In [1]:
#### CA02 Building a Spam Detector using Naive Bayes Algorithm

import os
import numpy as np
from collections import Counter
from sklearn.naive_bayes import GaussianNB
from sklearn.metrics import accuracy_score
from sklearn.metrics import confusion_matrix
from sklearn.metrics import classification_report


# Word Collection

Initialization:
The function initializes an empty list all_words which will eventually contain all the words found in the emails.


Reading Emails:
The function reads all the files in the directory specified by root_dir, which are individual emails.


Word Collection:
For each file, it opens the file and reads each line. It splits the lines into individual words and extends the all_words list with these words.

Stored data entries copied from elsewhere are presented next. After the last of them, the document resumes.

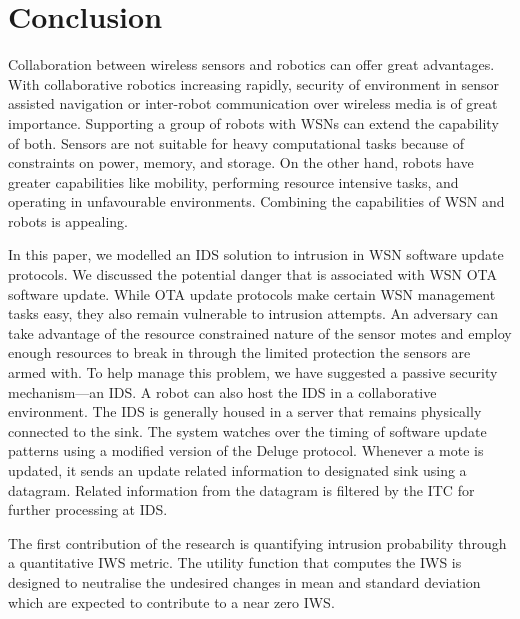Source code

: \documentclass[conference,final]{IEEEtran}
\begin{document}
\section{Conclusion}
\label{sec:concl}

Collaboration between wireless sensors and robotics can offer great advantages. 
With collaborative robotics increasing rapidly, security of environment in sensor assisted navigation or inter-robot communication over wireless media is of great importance.
Supporting a group of robots with WSNs  can extend the capability of both. 
Sensors are not suitable for heavy computational tasks because of constraints on power, memory, and storage. 
On the other hand, robots have greater capabilities like mobility, performing resource intensive tasks, and operating in unfavourable
environments.
Combining the capabilities of WSN and robots is appealing. 


In this paper, we modelled an IDS solution to intrusion in WSN software update protocols.
We discussed the potential danger that is associated with WSN OTA software update.
While OTA update protocols make certain WSN management tasks easy, they also remain vulnerable to intrusion attempts.
An adversary can take advantage of the resource constrained nature of the sensor motes and employ enough resources to break in through the limited protection the sensors are armed with.
To help manage this problem, we have suggested a passive security mechanism---an IDS.
A robot can also host the IDS in a collaborative environment.
The IDS is generally housed in a server that remains physically connected to the  sink. 
The system watches over the timing of software update patterns using a modified version of the Deluge protocol.
Whenever a mote is updated, it sends an update related information to designated sink using a datagram.  
Related information from the datagram is filtered by the ITC for further processing at IDS.

The first contribution of the research is quantifying intrusion probability through a quantitative IWS metric. 
The utility function that computes the IWS is designed to neutralise the undesired %
changes in mean and standard deviation which are expected to contribute to a near zero IWS.%
\end{document}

Creating a Word Frequency Counter:
The function then creates a Counter object from the collections module for all words that are both alphabetic and longer than one character. This is an important preprocessing step because it filters out non-word items (like numbers or punctuation) and very short words (like 'a' or 'I') which are typically not useful in distinguishing spam from non-spam.


Selecting Top Features:
The function returns the 3000 most common words from this collection, along with their frequencies. This subset of words will serve as the feature set for the Naive Bayes classifier. The assumption is that these common words will be the most informative in distinguishing between spam and non-spam emails.

In [2]:

def make_Dictionary(root_dir):
    all_words = []
    # Gather all words from the files
    emails = [os.path.join(root_dir, f) for f in os.listdir(root_dir)]
    for mail in emails:
        with open(mail) as m:
            for line in m:
                all_words.extend(line.split())

    # Create a Counter object for all words that are alphabetic and longer than one character
    dictionary_counter = Counter(word for word in all_words if word.isalpha() and len(word) > 1)

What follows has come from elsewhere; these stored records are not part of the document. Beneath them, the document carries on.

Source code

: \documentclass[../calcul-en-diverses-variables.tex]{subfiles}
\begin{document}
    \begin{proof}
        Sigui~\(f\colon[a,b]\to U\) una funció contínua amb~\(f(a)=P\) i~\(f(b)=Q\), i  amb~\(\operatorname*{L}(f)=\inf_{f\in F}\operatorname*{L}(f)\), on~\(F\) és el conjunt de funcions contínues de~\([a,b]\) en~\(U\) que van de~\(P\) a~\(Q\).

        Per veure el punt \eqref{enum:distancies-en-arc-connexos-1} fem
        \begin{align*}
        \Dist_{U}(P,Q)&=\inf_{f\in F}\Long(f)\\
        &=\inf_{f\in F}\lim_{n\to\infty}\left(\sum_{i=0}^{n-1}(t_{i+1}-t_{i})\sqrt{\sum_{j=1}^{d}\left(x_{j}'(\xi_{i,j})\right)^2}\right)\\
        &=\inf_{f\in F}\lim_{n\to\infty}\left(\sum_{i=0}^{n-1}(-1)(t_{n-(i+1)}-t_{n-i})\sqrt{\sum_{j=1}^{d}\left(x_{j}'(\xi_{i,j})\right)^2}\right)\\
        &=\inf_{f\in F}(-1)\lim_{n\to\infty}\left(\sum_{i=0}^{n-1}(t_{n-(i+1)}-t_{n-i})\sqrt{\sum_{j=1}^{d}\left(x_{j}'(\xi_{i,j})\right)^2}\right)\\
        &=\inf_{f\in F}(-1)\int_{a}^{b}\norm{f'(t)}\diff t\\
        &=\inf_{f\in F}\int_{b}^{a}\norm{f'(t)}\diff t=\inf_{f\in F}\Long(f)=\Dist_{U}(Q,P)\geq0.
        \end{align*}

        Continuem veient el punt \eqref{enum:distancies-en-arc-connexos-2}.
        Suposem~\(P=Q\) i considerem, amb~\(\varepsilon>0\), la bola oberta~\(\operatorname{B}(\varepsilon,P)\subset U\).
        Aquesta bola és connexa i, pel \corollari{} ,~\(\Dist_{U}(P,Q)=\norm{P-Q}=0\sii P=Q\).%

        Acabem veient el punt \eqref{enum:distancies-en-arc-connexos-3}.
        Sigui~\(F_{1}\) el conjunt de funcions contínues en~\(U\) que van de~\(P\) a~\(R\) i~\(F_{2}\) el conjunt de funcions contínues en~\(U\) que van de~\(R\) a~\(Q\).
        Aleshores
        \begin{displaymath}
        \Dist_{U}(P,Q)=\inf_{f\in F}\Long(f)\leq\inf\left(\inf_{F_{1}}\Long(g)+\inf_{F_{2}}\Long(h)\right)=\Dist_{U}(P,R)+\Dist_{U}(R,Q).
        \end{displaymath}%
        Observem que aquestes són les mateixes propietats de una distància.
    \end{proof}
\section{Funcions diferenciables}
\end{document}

    # Return the 3000 most common words as a list of tuples (word, frequency)
    return dictionary_counter.most_common(3000)



# Feature Matrix

Conversion of Dictionary:
The input dictionary is a list of tuples, where each tuple contains a word and its frequency. The function creates a word_index dictionary that maps each word to a unique index. This will be used to build a feature vector for each email, where the index corresponds to a word's position in the feature vector.


Initialization of Feature Matrix and Labels:
The features_matrix is initialized as a 2D NumPy array with zeros. Its dimensions are determined by the number of files (emails) and the length of the dictionary (number of features).

train_labels is a 1D NumPy array initialized to store the labels (0 or 1) indicating whether each email is non-spam or spam, respectively.


Processing Each Email:
The function iterates over each file in the mail_dir directory.
For each file, it reads the contents and splits the text of the email (assumed to be on the third line lines[2]) into individual words.


Feature Extraction:
For each word in the email, it looks up the word's index in the word_index dictionary.
If the word is in the dictionary, it increments the corresponding element in the features_matrix for that email (docID) by 1. This process effectively counts the occurrences of each dictionary word in the email.


Label Assignment:
The function checks if the filename contains the substring 'spmsg'. If it does, the corresponding entry in train_labels is set to 1, indicating spam. Otherwise, it's set to 0, indicating non-spam.


Output:
The function returns the features_matrix and train_labels. The feature matrix is used as input to the Naive Bayes classifier, and the labels are used to train the classifier.

In [3]:
def extract_features(mail_dir, dictionary):
    # Assuming the dictionary passed in is a list of tuples (word, frequency)
    # Convert it into a dictionary of word:index
    word_index = {word[0]: idx for idx, word in enumerate(dictionary)}

    files = [os.path.join(mail_dir, fi) for fi in os.listdir(mail_dir)]
    features_matrix = np.zeros((len(files), len(dictionary)), dtype=np.int_)
    train_labels = np.zeros(len(files), dtype=np.int_)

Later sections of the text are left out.